Hint: the month can be extracted from the date column using format(date, "%m")

  • Plot the weighted mean center (aes(x = LNG, y = LAT)), colored by month, and sized by total cases for each day. These points should be plotted over a map of the USA states which can be added to a ggplot object with:
borders("state", fill = "gray90", colour = "white")

(feel free to modify fill and colour (must be colour (see documentation)))

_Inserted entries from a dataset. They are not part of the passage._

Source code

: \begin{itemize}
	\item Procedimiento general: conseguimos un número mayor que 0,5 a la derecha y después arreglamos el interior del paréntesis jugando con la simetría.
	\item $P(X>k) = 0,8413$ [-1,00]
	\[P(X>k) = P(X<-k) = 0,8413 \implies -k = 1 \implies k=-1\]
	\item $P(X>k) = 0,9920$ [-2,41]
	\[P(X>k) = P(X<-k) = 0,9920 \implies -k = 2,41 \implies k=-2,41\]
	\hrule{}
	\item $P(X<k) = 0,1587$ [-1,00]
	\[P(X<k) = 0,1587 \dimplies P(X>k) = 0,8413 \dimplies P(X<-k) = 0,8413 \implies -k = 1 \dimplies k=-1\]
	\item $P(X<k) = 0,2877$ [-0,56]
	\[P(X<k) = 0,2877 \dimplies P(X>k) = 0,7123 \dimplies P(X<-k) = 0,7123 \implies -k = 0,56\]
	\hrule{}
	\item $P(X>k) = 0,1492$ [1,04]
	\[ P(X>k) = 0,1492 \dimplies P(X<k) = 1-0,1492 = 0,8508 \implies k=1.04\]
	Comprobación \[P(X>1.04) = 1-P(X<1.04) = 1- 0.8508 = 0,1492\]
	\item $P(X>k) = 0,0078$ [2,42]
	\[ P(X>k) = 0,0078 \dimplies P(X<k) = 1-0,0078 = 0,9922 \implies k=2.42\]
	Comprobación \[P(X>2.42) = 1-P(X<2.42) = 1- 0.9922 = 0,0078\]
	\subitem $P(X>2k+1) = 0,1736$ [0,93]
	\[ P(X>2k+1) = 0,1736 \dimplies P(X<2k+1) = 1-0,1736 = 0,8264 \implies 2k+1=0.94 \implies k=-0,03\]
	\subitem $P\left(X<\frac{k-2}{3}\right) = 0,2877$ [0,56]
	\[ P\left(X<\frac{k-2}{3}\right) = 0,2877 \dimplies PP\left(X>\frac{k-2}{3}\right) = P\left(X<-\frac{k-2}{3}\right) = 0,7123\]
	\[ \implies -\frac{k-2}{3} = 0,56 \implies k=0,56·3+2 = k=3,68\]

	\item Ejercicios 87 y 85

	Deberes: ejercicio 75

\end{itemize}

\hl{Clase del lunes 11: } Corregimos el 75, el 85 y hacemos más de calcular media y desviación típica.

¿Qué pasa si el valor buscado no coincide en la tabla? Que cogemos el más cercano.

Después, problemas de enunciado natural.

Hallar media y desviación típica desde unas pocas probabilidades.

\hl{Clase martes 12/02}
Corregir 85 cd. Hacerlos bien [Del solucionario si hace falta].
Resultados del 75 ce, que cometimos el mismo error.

  • In a few sentences, describe the movement of the COVID-19 weighted mean throughout the USA and possible drivers of its movement given your knowledge of the outbreak hot spots.

Rubric

  • Question 1 (40)
  • Question 2 (35)
  • Question 3 (30)
  • Well Structured and appealing Rmd (20)
  • Deployed as web page (5)

Total: 100 points (130 possible)

Submission

For this lab you will submit a URL to a webpage deployed with GitHub pages To do this:

  • Knit your lab 2 document
  • Stage/commit/push your files
  • Activate Github Pages (GitHub –> Setting –> GitHub pages) and deploy from the docs folder
  • If you followed the naming conventions in the “Set Up”, your lab 2 link will be available at:

https://USERNAME.github.io/geog-13-labs/lab-02.html

Submit this URL in the appropriate Gauchospace dropbox. Also take a moment to update your personal webpage with this link and some bullet points of what you learned. While not graded as part of this lab, it will be your final!